▶ _Task item_: This exercise calls for the records to be repeated in full, exactly as written.

▶ _Available data_:
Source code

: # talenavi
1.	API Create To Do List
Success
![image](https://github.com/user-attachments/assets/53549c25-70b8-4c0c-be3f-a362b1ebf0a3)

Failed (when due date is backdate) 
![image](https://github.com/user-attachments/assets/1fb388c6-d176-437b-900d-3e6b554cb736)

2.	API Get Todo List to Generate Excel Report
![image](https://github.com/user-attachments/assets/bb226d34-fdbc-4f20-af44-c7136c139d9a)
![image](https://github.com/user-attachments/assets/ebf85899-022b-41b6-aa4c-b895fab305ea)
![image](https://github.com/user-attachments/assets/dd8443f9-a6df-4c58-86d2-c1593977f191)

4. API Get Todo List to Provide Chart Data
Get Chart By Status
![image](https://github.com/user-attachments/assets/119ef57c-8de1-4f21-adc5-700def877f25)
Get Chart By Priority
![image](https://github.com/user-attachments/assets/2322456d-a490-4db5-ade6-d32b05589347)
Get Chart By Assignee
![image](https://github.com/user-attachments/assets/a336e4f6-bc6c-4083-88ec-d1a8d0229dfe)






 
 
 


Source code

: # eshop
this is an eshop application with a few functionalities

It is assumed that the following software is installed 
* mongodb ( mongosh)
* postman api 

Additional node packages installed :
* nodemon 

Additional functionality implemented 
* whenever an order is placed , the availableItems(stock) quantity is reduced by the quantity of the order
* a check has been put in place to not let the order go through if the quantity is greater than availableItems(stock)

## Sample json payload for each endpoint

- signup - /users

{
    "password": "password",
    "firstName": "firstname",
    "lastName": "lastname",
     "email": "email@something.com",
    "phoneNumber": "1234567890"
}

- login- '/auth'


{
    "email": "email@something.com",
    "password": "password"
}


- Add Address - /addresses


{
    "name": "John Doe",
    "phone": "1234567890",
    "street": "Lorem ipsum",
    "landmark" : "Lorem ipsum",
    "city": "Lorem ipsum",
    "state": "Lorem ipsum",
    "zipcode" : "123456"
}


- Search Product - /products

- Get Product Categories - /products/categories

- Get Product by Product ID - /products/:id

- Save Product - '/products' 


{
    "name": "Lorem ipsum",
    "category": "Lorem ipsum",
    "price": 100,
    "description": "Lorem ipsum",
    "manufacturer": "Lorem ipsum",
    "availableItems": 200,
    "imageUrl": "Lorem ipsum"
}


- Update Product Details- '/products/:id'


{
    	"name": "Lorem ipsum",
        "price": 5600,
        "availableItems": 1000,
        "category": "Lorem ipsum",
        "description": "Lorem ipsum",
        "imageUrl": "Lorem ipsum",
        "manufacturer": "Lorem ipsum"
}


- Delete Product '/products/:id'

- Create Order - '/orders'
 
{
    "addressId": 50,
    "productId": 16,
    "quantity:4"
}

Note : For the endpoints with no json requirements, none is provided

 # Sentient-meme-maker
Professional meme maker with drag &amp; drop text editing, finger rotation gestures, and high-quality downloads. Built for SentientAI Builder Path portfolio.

▶ _Answer section_:
Source code

: # talenavi
1.	API Create To Do List
Success
![image](https://github.com/user-attachments/assets/53549c25-70b8-4c0c-be3f-a362b1ebf0a3)

Failed (when due date is backdate) 
![image](https://github.com/user-attachments/assets/1fb388c6-d176-437b-900d-3e6b554cb736)

2.	API Get Todo List to Generate Excel Report
![image](https://github.com/user-attachments/assets/bb226d34-fdbc-4f20-af44-c7136c139d9a)
![image](https://github.com/user-attachments/assets/ebf85899-022b-41b6-aa4c-b895fab305ea)
![image](https://github.com/user-attachments/assets/dd8443f9-a6df-4c58-86d2-c1593977f191)

4. API Get Todo List to Provide Chart Data
Get Chart By Status
![image](https://github.com/user-attachments/assets/119ef57c-8de1-4f21-adc5-700def877f25)
Get Chart By Priority
![image](https://github.com/user-attachments/assets/2322456d-a490-4db5-ade6-d32b05589347)
Get Chart By Assignee
![image](https://github.com/user-attachments/assets/a336e4f6-bc6c-4083-88ec-d1a8d0229dfe)






 
 
 


Source code

: # eshop
this is an eshop application with a few functionalities

It is assumed that the following software is installed 
* mongodb ( mongosh)
* postman api 

Additional node packages installed :
* nodemon 

Additional functionality implemented 
* whenever an order is placed , the availableItems(stock) quantity is reduced by the quantity of the order
* a check has been put in place to not let the order go through if the quantity is greater than availableItems(stock)

## Sample json payload for each endpoint

- signup - /users

{
    "password": "password",
    "firstName": "firstname",
    "lastName": "lastname",
     "email": "email@something.com",
    "phoneNumber": "1234567890"
}

- login- '/auth'


{
    "email": "email@something.com",
    "password": "password"
}


- Add Address - /addresses


{
    "name": "John Doe",
    "phone": "1234567890",
    "street": "Lorem ipsum",
    "landmark" : "Lorem ipsum",
    "city": "Lorem ipsum",
    "state": "Lorem ipsum",
    "zipcode" : "123456"
}


- Search Product - /products

- Get Product Categories - /products/categories

- Get Product by Product ID - /products/:id

- Save Product - '/products' 


{
    "name": "Lorem ipsum",
    "category": "Lorem ipsum",
    "price": 100,
    "description": "Lorem ipsum",
    "manufacturer": "Lorem ipsum",
    "availableItems": 200,
    "imageUrl": "Lorem ipsum"
}


- Update Product Details- '/products/:id'


{
    	"name": "Lorem ipsum",
        "price": 5600,
        "availableItems": 1000,
        "category": "Lorem ipsum",
        "description": "Lorem ipsum",
        "imageUrl": "Lorem ipsum",
        "manufacturer": "Lorem ipsum"
}


- Delete Product '/products/:id'

- Create Order - '/orders'
 
{
    "addressId": 50,
    "productId": 16,
    "quantity:4"
}

Note : For the endpoints with no json requirements, none is provided

 # Sentient-meme-maker
Professional meme maker with drag &amp; drop text editing, finger rotation gestures, and high-quality downloads. Built for SentientAI Builder Path portfolio.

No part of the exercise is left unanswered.